Finance departments need to track time on projects for cost accounting, client billing and in order to process payroll. Managers in an organization’s Project Management Office (PMO) need to schedule their projects and tasks and allocate their resources. This is typically done in some other scheduling solution to try and keep projects on track and on budget.

Most of the time, those projects and resources are being tracked in both the financial ERP solution and the project management solution. This data redundancy can cause errors in resource allocation and reporting.

Project Management vs. Finance: Who owns the data?

The traditional business model calls for a project management team to focus on their core job, although different models are beginning to emerge that place a much greater emphasis on financial integration. Nevertheless, even the traditional model is multifaceted and includes elements of risk management, resource allocation, scheduling and communications. All of these core principles are clearly cost centers in their own right and it could be argued that the project manager has considerable influence over them in any case.

If the two areas devolve and the accounting staff looks after the financial elements, both processes may well compete but overall profitability can slide due to poor cross-communication. The biggest risk is a delay in data update, which can often mean that the project manager may resort to out-of-date instructions or get their direction from disconnected systems.

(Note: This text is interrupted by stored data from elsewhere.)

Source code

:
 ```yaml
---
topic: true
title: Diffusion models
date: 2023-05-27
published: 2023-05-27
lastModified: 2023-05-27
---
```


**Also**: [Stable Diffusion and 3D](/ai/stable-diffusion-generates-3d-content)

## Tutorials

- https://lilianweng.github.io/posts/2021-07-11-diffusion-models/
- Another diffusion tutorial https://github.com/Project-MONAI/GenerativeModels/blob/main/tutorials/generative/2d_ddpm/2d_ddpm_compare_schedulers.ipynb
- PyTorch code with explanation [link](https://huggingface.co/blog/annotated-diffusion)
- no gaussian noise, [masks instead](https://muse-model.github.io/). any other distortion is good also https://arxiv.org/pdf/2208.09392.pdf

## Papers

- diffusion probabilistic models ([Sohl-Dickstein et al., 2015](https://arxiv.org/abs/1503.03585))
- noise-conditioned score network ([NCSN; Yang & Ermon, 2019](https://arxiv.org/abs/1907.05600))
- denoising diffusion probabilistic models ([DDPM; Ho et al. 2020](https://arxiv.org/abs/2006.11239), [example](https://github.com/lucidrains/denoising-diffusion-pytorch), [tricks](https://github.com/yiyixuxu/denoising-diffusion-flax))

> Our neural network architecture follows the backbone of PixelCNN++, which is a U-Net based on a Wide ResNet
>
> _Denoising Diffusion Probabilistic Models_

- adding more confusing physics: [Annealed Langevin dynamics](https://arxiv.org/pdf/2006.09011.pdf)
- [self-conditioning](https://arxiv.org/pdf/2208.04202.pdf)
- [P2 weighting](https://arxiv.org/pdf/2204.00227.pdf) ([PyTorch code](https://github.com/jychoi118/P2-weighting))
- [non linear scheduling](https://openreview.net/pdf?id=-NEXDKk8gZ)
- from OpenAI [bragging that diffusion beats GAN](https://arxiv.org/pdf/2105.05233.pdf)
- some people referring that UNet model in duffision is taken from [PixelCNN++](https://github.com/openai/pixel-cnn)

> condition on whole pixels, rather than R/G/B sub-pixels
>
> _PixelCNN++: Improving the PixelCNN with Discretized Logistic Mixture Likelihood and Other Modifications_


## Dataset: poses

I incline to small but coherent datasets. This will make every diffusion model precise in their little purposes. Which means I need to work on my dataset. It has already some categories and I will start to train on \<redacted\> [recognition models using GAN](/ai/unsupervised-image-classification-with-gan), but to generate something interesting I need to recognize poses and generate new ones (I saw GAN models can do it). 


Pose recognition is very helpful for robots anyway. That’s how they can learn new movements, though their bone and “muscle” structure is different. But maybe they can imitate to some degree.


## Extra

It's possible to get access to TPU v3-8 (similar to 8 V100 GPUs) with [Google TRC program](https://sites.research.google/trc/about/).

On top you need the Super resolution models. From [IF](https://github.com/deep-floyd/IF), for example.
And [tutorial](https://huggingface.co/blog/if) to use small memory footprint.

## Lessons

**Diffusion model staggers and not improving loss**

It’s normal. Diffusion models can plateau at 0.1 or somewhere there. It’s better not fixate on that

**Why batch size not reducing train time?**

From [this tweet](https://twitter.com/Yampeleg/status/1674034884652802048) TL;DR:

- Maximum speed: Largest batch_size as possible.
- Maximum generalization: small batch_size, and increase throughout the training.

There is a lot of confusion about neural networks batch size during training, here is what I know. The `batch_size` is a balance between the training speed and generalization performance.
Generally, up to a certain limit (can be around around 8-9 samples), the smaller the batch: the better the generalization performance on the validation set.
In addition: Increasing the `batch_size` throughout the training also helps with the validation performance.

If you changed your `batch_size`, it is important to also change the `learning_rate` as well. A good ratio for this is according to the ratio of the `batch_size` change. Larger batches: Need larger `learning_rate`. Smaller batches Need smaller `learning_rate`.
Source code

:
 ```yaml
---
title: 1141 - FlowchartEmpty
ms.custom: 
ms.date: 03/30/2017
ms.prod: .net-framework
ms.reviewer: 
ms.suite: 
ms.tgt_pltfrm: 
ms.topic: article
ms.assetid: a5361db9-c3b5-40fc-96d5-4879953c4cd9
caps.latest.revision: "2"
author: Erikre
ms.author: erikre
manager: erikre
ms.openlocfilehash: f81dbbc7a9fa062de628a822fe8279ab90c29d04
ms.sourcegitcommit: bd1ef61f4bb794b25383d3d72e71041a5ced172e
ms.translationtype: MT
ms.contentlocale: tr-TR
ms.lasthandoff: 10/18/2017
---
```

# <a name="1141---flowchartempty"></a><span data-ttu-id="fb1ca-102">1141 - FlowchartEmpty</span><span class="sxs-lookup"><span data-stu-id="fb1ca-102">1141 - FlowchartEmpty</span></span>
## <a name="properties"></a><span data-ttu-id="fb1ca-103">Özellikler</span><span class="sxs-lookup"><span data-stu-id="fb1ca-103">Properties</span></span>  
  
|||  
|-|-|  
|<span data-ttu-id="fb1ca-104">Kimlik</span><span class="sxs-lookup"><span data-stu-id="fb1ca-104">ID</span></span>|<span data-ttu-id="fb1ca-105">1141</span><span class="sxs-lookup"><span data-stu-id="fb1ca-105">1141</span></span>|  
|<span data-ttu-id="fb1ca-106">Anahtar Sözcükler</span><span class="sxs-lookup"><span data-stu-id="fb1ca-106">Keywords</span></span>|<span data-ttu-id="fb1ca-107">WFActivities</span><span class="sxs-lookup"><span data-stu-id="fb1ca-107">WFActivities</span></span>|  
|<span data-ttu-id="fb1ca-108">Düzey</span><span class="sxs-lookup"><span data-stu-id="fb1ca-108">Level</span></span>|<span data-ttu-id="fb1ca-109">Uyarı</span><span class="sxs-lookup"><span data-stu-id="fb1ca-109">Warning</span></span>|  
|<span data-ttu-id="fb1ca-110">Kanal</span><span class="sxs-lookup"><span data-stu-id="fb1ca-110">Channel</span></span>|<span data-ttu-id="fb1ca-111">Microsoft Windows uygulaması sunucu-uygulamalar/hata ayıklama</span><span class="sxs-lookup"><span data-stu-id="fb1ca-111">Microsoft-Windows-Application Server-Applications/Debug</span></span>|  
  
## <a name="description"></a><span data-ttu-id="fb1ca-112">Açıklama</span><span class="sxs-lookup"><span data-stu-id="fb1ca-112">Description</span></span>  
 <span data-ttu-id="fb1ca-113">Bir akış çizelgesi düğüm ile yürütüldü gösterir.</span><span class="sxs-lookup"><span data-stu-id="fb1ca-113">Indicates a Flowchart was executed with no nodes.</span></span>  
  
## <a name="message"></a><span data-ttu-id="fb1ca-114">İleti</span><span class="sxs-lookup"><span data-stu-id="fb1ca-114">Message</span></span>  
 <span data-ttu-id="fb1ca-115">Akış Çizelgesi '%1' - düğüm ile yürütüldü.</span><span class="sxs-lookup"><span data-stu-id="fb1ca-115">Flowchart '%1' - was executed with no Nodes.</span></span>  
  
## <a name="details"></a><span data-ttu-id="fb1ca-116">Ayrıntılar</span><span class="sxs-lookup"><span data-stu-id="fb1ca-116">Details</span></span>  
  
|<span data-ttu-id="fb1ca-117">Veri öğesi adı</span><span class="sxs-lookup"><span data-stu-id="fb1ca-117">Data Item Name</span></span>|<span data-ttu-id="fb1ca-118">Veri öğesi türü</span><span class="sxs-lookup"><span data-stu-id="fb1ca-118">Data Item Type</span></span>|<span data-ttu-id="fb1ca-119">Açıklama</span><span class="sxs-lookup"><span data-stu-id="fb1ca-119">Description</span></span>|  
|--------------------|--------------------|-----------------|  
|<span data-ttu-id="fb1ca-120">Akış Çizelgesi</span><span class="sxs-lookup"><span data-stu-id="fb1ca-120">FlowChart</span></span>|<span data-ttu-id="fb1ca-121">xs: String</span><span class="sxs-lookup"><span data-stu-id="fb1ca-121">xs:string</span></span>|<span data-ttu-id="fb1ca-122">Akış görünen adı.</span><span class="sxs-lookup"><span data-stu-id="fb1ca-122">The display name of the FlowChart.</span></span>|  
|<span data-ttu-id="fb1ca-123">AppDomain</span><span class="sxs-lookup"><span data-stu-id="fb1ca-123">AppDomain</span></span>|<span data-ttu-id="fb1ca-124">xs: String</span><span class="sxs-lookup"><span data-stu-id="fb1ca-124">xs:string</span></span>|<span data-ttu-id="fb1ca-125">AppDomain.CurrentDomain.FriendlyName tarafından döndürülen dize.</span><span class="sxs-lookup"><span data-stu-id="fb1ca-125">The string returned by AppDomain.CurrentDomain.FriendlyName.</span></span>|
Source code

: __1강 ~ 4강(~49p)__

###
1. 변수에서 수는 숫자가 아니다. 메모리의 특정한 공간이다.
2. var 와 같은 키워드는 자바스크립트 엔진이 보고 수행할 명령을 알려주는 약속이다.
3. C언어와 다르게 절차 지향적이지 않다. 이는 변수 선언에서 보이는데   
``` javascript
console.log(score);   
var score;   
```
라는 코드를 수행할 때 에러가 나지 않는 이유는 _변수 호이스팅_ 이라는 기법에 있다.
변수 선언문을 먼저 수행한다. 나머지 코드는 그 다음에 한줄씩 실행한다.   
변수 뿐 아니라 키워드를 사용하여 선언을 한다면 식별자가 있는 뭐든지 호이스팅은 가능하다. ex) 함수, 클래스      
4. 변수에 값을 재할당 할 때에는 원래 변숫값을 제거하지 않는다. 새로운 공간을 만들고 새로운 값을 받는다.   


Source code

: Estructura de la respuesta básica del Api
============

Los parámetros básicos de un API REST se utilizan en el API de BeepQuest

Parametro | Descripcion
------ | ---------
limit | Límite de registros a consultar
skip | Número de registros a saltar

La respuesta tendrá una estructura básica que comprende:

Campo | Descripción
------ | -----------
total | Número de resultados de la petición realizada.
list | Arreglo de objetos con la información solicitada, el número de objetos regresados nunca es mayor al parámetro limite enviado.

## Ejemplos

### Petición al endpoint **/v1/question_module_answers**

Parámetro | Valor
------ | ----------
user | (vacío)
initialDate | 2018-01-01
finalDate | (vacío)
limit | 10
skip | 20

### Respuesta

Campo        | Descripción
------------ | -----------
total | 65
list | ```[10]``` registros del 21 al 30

On the other hand, the accounting staff may feel that they are better off dealing with all the data as the product management team doesn’t “understand” accounting practices or may make mistakes in manipulating the data.

Often, the biggest danger lies in what is known as “shadow” data. These numbers may be relatively small individually but can add up to be of considerable size and have an alarming effect on the profitability of the project. They can include outstanding RFI’s, issues that materialize during the course of the project work, or change orders that are not immediately entered into the system.

Integration, Not Segregation

Instead of allowing this segregation to continue, the project manager must become more engaged in the accounting structure and focus on data reporting in several key areas.

They need to:

  • report more accurately on the effect of change orders.
  • review the biggest cost centers impacted by such orders, most notably labor.
  • provide more feedback about subcontractor work.
  • approve invoices relating to this type of activity.
  • provide ongoing feedback about the project to ensure it is keeping pace with the overall budget.
  • provide further input about material purchase, usage and subsequent invoicing.

System-wide integration may require a considerable change in policy, training and education and, perhaps, the introduction of personal, financial incentives. The entire process needs to be transparent and make sense for the project management team, who are not usually excited by figures, spreadsheets and projections.

In particular, project managers must get used to reporting those shadow numbers as they relate to current work. Furthermore, they must be provided with materials and/or technology to enable them to provide a job-cost report accurately and with relative ease. In short, they need to be encouraged to take ownership of the accounting system for their project, while allowing the accounting team to supervise and manage the end result on their side.

Bringing Two Sides Together with Technology

There are a number of tech innovations in play and software solutions that help to blend these two functions together, including solutions from Journyx.

Journyx Projectlink, for instance, helps organizations using a Microsoft Dynamics ERP system and Microsoft Project to tie that information together.

Projectlink allows Project Managers to sync in their project schedules and resource assignments into Journyx. Employees track their project time in Journyx. Projectlink can send that approved project time back into Microsoft Project as actual work to update the project plans.

Projectlink then allows the time recorded against the projects from Microsoft Project to roll-up under the high-level project in Microsoft Dynamics ERP to perform all the cost accounting, client billing and payroll processes.

Whatever solution is used to bridge the gap, project managers and finance must find a way to collect and share the data each needs, in a way that works best for their organizations. By bringing these two seemingly disparate departments together data-wise, they can ensure that ALL relevant data is captured in a meaningful way that helps to drive profitability at the project and resource level.